> Task requirements
The listing below holds a line with "Clase de situarse" and a line with "Image 2025-05-12 at". Reproduce those two lines exactly, plus everything between them.

> Data section

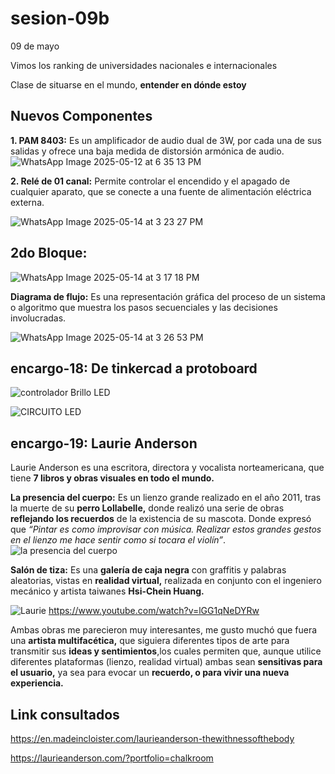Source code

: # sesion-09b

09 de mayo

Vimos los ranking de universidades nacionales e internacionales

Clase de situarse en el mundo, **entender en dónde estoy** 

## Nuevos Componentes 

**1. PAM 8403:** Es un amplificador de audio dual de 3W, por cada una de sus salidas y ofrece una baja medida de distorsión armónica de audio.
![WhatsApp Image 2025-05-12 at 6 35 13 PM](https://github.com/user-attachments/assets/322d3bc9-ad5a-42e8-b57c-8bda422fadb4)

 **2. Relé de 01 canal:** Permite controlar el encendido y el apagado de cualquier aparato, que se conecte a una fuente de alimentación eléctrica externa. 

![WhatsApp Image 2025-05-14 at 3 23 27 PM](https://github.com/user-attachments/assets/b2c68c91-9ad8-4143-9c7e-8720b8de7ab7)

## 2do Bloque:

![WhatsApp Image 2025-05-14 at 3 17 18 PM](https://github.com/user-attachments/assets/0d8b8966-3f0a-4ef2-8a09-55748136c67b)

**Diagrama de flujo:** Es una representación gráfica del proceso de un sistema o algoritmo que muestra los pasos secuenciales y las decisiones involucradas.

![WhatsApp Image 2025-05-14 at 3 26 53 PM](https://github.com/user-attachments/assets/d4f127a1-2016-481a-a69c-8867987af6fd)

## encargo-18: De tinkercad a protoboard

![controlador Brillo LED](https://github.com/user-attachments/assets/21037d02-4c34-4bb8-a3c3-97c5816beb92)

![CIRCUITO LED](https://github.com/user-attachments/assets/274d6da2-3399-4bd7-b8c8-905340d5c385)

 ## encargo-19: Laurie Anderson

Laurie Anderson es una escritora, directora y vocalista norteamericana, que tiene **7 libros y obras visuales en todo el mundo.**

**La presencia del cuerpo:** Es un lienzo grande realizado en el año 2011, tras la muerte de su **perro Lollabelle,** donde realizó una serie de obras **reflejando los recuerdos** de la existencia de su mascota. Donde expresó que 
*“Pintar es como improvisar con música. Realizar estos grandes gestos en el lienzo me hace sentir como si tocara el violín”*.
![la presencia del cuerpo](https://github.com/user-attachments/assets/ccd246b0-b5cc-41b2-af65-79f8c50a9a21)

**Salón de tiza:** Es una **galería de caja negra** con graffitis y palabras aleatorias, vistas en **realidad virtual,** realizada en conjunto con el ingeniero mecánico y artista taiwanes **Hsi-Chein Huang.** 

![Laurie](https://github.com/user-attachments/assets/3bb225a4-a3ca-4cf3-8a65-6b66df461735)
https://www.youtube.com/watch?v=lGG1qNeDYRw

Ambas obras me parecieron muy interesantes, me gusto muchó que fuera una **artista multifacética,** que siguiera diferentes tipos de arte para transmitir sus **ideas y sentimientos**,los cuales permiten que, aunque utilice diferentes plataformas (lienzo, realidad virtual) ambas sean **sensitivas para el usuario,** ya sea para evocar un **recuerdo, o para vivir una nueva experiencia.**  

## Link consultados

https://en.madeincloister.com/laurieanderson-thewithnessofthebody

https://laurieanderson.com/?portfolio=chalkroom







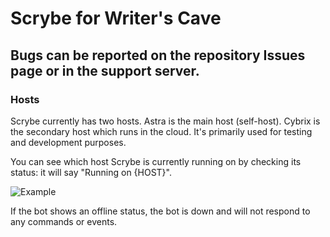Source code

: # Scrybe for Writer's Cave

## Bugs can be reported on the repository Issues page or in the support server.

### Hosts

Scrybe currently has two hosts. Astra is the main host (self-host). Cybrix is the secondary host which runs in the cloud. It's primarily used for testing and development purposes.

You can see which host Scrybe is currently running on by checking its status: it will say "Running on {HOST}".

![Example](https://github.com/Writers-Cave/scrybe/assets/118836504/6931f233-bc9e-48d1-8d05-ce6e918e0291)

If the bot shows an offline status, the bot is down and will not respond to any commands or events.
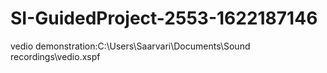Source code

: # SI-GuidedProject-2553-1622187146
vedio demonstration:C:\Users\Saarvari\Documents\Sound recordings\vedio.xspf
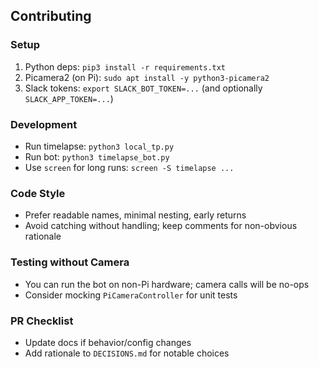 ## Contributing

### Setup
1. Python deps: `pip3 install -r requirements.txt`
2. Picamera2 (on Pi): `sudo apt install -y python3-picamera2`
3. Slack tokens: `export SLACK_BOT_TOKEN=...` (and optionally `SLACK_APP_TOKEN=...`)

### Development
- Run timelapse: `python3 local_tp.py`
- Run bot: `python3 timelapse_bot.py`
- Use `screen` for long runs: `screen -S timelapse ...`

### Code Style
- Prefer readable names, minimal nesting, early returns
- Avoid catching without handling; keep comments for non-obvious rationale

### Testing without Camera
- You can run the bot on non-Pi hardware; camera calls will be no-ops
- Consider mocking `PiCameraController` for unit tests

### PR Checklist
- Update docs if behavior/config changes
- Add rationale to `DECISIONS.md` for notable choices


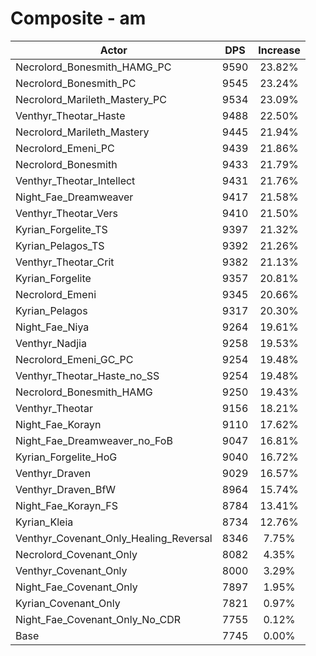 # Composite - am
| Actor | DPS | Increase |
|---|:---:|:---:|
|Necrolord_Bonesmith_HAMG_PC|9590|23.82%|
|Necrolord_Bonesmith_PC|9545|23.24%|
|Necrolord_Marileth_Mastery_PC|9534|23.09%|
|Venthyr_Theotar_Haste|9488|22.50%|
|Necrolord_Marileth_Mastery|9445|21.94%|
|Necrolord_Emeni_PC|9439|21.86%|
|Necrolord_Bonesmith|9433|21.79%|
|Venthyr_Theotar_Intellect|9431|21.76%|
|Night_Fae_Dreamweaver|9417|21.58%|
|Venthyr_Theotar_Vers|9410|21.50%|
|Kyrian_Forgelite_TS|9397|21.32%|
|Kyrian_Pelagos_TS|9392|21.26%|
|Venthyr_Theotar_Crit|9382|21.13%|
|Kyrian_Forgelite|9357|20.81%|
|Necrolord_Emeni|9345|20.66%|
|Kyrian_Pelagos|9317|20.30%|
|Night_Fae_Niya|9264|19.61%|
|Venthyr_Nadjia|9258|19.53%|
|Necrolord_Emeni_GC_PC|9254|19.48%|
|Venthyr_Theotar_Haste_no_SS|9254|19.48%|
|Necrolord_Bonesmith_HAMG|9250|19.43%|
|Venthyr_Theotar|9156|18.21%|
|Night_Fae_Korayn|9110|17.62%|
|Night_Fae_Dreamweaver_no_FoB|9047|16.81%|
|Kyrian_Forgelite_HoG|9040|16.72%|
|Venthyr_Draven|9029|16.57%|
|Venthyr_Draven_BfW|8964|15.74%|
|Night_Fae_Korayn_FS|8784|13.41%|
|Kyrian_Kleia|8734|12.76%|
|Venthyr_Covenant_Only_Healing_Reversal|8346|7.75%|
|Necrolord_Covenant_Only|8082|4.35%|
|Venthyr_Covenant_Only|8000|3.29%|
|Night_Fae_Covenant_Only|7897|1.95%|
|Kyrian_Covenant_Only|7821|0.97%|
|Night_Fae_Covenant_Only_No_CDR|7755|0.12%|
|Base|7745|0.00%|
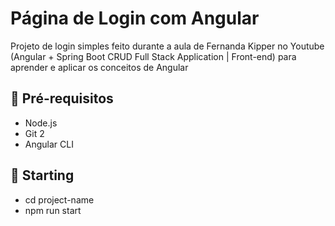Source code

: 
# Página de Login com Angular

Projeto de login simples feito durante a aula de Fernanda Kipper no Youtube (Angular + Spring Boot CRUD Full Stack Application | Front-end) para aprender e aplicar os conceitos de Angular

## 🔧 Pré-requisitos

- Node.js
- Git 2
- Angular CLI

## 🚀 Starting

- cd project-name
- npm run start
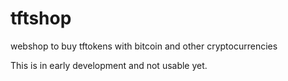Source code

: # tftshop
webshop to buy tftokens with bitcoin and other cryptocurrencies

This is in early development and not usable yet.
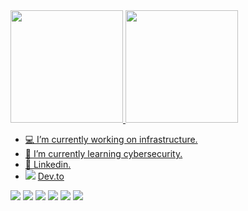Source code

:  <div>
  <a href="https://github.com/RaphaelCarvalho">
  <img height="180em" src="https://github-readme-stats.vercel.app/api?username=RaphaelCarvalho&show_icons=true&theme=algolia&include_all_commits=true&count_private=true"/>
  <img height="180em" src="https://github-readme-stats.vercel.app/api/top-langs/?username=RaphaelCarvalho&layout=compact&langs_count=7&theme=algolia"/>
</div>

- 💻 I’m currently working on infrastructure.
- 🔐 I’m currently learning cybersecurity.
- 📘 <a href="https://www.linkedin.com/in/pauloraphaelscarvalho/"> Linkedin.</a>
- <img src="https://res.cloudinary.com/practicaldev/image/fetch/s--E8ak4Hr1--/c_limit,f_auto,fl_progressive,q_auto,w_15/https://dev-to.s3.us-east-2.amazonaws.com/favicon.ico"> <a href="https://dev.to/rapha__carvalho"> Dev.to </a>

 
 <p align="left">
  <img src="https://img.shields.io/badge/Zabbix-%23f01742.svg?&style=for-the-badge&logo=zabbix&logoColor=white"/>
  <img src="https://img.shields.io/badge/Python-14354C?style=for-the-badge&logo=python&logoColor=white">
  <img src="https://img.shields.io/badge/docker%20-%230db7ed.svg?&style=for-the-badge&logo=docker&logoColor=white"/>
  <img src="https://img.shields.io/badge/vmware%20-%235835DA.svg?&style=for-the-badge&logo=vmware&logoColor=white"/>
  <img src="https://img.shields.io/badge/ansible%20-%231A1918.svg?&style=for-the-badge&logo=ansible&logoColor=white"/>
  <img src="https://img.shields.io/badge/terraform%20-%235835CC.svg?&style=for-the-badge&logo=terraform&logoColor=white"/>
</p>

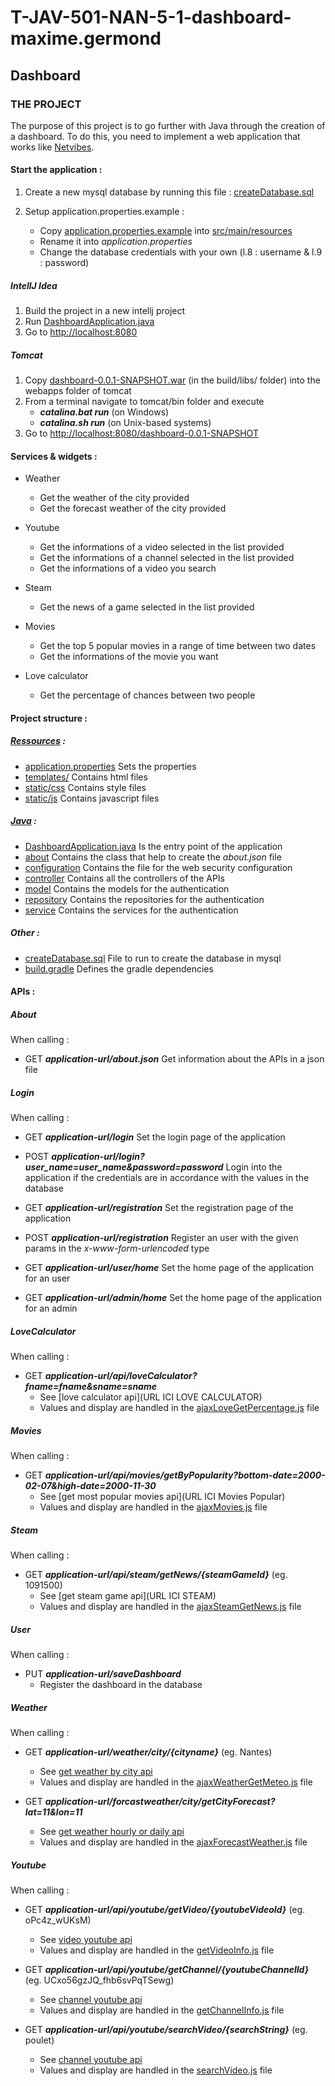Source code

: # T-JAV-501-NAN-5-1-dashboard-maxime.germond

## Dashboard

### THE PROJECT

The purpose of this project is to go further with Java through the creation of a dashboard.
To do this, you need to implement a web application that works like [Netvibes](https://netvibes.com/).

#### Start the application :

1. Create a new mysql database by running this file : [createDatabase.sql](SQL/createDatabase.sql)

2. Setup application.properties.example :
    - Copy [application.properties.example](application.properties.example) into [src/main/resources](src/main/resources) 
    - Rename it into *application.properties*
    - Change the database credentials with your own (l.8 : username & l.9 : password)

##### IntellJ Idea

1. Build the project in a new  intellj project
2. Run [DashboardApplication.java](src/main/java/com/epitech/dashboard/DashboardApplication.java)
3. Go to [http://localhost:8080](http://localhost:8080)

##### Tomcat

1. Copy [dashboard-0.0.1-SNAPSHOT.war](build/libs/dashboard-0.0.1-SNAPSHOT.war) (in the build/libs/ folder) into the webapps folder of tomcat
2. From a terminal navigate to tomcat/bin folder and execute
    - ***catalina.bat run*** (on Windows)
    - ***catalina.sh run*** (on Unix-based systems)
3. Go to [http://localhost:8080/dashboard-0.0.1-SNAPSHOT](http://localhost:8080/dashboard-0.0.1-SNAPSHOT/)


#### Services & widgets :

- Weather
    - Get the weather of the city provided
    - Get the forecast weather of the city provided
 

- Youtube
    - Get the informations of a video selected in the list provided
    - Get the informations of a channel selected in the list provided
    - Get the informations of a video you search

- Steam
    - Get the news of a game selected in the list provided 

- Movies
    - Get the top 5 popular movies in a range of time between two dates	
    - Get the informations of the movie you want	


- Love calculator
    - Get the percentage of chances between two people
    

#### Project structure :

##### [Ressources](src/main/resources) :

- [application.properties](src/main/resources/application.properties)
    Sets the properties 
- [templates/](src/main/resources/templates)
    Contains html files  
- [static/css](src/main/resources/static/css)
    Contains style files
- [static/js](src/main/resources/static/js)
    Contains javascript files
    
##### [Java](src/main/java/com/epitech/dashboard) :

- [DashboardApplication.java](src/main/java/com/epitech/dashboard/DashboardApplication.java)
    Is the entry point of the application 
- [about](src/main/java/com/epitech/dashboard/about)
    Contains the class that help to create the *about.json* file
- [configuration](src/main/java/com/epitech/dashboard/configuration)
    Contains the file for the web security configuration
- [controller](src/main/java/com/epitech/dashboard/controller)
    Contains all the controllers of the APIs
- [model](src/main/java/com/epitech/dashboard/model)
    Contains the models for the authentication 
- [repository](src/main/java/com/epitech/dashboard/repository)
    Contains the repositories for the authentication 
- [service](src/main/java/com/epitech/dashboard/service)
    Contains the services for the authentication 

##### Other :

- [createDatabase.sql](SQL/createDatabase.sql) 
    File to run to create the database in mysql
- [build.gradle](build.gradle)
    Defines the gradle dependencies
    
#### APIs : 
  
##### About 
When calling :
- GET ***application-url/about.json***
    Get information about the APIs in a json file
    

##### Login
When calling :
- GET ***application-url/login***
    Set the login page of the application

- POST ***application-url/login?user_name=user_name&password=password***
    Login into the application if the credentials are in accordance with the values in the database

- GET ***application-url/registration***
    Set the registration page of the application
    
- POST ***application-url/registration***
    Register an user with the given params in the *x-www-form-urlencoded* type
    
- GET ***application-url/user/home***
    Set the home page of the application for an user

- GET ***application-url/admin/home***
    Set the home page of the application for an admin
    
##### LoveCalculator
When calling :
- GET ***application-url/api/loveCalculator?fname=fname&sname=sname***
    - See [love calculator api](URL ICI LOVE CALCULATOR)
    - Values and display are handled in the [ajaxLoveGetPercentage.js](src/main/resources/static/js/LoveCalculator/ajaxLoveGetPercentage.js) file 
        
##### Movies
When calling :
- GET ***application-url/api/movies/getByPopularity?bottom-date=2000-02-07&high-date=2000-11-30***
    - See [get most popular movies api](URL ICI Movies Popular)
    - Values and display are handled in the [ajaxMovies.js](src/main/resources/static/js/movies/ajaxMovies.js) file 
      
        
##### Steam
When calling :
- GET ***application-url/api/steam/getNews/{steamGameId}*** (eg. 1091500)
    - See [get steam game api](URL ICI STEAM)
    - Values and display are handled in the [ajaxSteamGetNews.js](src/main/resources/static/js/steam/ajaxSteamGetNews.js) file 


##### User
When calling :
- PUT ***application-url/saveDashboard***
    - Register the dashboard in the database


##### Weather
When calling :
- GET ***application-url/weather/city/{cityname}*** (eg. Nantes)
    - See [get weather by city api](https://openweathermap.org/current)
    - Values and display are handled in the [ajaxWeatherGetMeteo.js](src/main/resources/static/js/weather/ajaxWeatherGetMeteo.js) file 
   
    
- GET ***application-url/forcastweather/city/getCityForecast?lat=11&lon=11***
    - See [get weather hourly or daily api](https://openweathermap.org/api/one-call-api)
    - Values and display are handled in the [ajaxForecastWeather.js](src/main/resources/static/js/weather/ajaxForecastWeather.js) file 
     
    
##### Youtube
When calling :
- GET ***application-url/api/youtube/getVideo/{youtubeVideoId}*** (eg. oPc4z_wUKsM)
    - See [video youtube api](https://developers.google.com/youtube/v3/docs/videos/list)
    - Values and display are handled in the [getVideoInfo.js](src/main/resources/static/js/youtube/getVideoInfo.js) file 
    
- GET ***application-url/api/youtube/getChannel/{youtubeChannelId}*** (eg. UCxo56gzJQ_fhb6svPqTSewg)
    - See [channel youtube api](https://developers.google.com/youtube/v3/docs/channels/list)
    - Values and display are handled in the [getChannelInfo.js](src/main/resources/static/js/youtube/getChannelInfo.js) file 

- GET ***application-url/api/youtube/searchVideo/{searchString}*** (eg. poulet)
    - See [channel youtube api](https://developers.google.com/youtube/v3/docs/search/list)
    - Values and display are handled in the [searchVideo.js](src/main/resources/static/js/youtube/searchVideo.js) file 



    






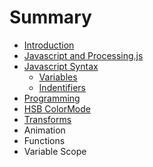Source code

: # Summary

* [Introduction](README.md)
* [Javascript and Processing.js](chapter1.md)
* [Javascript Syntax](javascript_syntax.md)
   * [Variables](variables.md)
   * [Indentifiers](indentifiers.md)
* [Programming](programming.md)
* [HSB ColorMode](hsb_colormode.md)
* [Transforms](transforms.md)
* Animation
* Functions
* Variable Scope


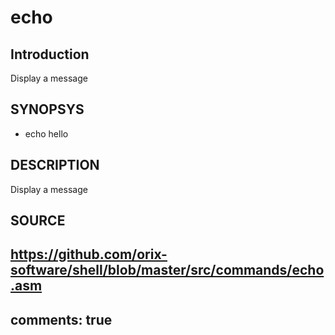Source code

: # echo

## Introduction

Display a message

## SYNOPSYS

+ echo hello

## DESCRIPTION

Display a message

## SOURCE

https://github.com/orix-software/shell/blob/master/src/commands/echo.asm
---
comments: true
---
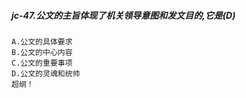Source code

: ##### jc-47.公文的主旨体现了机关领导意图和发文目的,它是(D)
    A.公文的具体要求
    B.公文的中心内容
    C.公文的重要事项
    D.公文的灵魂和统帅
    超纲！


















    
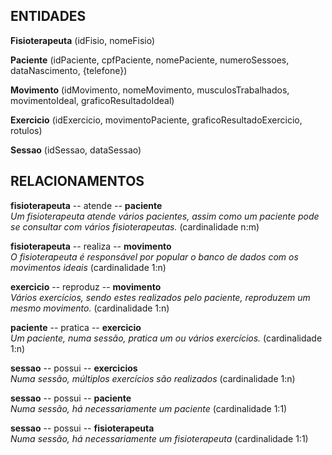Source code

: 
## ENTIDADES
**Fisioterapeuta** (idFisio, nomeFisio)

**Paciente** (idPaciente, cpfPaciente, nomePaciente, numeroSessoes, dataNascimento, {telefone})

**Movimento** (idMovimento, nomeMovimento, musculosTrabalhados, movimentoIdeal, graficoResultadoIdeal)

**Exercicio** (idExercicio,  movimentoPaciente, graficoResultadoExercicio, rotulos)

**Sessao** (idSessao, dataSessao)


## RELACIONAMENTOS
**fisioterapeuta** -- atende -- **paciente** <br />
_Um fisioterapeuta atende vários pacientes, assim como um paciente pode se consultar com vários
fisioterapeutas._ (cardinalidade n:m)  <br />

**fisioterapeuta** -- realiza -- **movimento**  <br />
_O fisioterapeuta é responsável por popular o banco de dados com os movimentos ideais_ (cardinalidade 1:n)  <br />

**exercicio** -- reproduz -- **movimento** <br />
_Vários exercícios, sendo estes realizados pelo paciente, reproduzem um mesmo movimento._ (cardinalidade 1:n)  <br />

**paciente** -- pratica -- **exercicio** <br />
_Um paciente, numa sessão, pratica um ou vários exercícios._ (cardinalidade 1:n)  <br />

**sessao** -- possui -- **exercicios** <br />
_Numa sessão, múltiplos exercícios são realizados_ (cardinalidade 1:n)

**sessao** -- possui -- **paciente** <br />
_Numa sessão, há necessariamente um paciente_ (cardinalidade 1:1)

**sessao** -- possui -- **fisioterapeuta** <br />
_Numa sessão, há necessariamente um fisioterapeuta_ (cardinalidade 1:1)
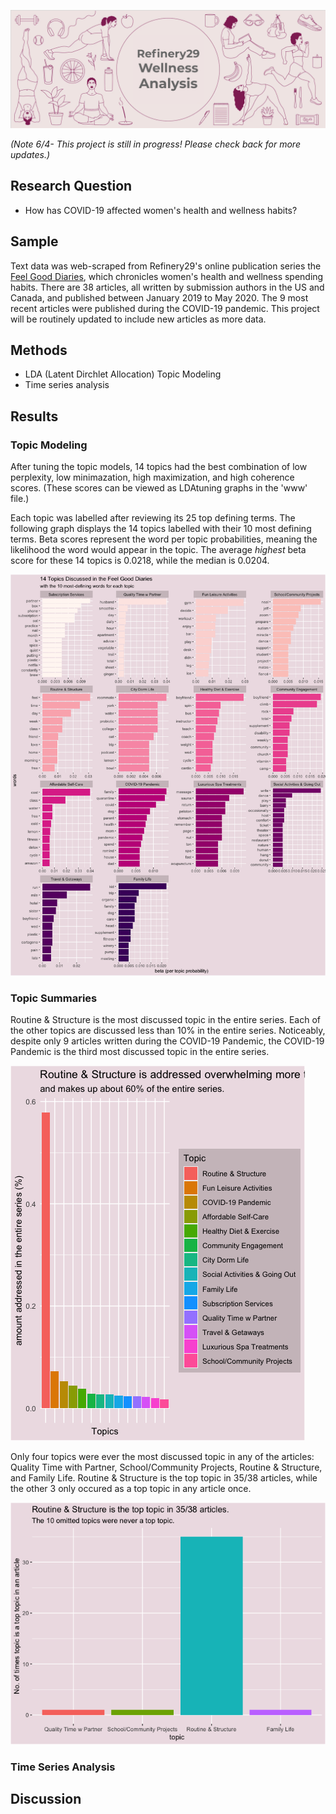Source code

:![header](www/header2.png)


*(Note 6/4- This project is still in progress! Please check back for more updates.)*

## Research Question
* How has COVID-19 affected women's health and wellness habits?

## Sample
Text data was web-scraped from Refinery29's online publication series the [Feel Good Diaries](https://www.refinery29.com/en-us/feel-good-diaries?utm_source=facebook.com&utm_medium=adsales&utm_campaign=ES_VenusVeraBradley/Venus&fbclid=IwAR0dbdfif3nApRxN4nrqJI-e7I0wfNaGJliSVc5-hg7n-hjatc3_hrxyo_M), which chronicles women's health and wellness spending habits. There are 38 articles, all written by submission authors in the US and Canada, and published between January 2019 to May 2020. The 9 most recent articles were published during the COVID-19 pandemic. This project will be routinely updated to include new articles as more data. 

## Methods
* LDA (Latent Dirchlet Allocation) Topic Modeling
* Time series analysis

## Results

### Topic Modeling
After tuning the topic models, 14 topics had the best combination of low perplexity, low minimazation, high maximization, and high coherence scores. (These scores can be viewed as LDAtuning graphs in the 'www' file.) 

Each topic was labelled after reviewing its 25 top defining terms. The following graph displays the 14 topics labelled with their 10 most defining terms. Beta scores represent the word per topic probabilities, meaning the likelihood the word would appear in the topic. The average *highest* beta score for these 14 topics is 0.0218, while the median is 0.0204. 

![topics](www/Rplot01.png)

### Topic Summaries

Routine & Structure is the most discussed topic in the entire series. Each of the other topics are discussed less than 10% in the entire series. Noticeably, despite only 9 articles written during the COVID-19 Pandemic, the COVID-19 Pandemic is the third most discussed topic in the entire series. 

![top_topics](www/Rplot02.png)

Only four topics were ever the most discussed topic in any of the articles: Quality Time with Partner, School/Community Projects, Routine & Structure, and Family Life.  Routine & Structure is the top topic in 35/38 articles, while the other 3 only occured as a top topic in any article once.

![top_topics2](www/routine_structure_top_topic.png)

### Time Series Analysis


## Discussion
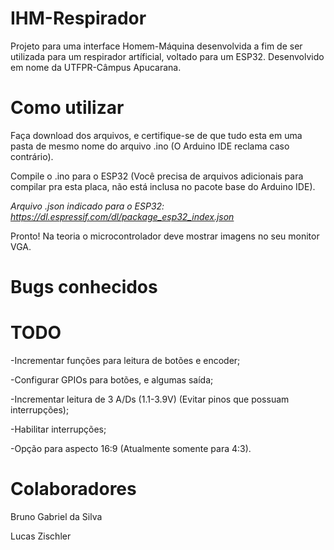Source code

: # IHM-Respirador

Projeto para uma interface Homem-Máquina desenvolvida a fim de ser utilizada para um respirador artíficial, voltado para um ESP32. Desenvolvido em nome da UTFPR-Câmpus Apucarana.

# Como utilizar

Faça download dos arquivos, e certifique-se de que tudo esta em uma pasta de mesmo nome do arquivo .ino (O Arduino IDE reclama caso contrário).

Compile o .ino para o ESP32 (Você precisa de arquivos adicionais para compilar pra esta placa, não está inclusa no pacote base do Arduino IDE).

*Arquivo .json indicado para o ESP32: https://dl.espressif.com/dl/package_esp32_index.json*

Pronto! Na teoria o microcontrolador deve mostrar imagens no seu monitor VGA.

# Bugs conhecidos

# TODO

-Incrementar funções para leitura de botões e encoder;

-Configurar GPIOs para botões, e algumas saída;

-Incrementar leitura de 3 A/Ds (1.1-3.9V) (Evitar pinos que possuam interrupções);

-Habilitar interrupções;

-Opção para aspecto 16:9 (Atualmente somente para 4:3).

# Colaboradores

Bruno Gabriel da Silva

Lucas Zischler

> Output for this task
Clase de situarse en el mundo, **entender en dónde estoy** 

## Nuevos Componentes 

**1. PAM 8403:** Es un amplificador de audio dual de 3W, por cada una de sus salidas y ofrece una baja medida de distorsión armónica de audio.
![WhatsApp Image 2025-05-12 at 6 35 13 PM](https://github.com/user-attachments/assets/322d3bc9-ad5a-42e8-b57c-8bda422fadb4)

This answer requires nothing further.